From On-Premise Monolith to Scalable AWS Architecture: The Ticket Sales Case Study

#aws #cloud

The Problem Statement

Imagine the following scenario: a ticket sales application residing on a physical server (On-premise). Currently, the application is a monolith written in Node.js; it handles persistence in a MySQL database hosted on the same server, and stores static files (like event posters) directly on the local hard drive.

This architecture faces critical issues when tickets for a famous artis go on sale: the server crashes due to traffic, the database gets locked, and images load extremely slowly.

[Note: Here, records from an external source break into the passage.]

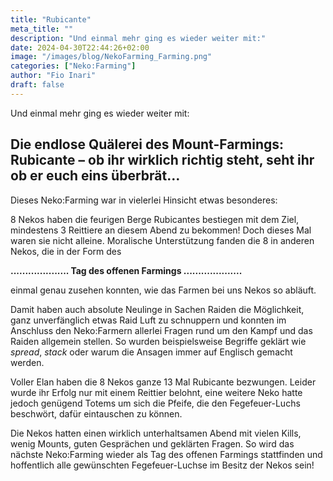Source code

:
 ```yaml
---
title: "Rubicante"
meta_title: ""
description: "Und einmal mehr ging es wieder weiter mit:"
date: 2024-04-30T22:44:26+02:00
image: "/images/blog/NekoFarming_Farming.png"
categories: ["Neko:Farming"]
author: "Fio Inari"
draft: false
---
```


Und einmal mehr ging es wieder weiter mit:

<!--more-->

## Die endlose Quälerei des Mount-Farmings: Rubicante – ob ihr wirklich richtig steht, seht ihr ob er euch eins überbrät…

Dieses Neko:Farming war in vielerlei Hinsicht etwas besonderes:

 8 Nekos haben die feurigen Berge Rubicantes bestiegen mit dem Ziel, mindestens 3 Reittiere an diesem Abend zu bekommen! 
Doch dieses Mal waren sie nicht alleine. Moralische Unterstützung fanden die 8 in anderen Nekos, die in der Form des

**.................... Tag des offenen Farmings ....................** 

einmal genau zusehen konnten, wie das Farmen bei uns Nekos so abläuft. 

Damit haben auch absolute Neulinge in Sachen Raiden die Möglichkeit, ganz unverfänglich etwas Raid Luft zu schnuppern und konnten im Anschluss den Neko:Farmern allerlei Fragen rund um den Kampf und das Raiden allgemein stellen.
So wurden beispielsweise Begriffe geklärt wie *spread*, *stack* oder warum die Ansagen immer auf Englisch gemacht werden.

Voller Elan haben die 8 Nekos ganze 13 Mal Rubicante bezwungen.
Leider wurde ihr Erfolg nur mit einem Reittier belohnt, eine weitere Neko hatte jedoch genügend Totems um sich die Pfeife, die den Fegefeuer-Luchs beschwört, dafür eintauschen zu können.

Die Nekos hatten einen wirklich unterhaltsamen Abend mit vielen Kills, wenig Mounts, guten Gesprächen und geklärten Fragen. So wird das nächste Neko:Farming wieder als Tag des offenen Farmings stattfinden und hoffentlich alle gewünschten Fegefeuer-Luchse im Besitz der Nekos sein!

To address these root problems, the decision is made to migrate the application to AWS. This is where architecture planning begins, based on the following functional requirements:

High Availability (HA): If a server or zone fails, the app must continue operating without interruption.
Scalability: The system must handle user load and absorb traffic spikes during major events on demand.
Persistence: Transaction integrity is vital; no sale can be lost.
Security: The database must be protected and isolated from public internet access.

The Challenge

We need structure the solution by addressing four fundamental pillars:

Compute: Where do we run the application and how do we manage traffic?
Database: Which service do we use for MySQL and how do we optimize reads without saturating the system?
Static Storage: How do we serve poster images to ensure fast loading?
Network & Security: How do we organize the network (VPC) to protect data while allowing user access to the web?

The Architecture Proposal

For the compute layer, we can run the application on EC2 instances managed by an Auto Scaling Group. This allows us to scale horizontally on demand to handle traffic spikes. In front, we will place a Load Balancer (ALB) to distribute requests among instances, which will be spread across differente Availability Zones (AZs) to ensure high availability.

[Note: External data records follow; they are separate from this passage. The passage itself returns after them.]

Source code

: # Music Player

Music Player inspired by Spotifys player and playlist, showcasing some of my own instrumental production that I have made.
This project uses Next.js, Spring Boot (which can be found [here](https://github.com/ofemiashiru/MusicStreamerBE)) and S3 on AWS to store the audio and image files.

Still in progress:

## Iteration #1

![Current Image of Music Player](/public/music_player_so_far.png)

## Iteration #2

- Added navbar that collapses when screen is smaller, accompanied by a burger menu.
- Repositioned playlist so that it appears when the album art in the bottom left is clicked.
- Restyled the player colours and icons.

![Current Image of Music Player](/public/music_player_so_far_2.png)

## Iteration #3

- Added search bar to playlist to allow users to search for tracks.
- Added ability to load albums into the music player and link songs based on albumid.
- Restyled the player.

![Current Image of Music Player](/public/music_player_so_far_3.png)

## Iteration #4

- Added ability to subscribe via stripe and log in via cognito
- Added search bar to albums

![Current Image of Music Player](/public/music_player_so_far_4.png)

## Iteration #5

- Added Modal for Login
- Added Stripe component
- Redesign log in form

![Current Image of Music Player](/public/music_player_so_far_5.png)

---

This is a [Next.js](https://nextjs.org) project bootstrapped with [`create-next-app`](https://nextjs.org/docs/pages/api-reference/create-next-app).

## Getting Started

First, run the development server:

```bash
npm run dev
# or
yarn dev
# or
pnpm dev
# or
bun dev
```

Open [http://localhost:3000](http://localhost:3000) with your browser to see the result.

For MySQL, we will use the managed service Amazon RDS. To optimize performance, we will evaluate two strategies: using Read Replicas or implementing Amazon ElastiCache (we will define the best option later).

Static Content (poster images) will be migrated to a S3 bucket, utilizing Amazon CloudFront as a CDN to cache content and drastically reduce load times globally.

Finally, for Network Security, we will implement a three-tier architecture within the VPC:

The Load Balancer (our entry point) will reside in a public subnet.
Both the application instances and the database will be located in private subnets.
We will use Security Groups to stricly restric access between layers.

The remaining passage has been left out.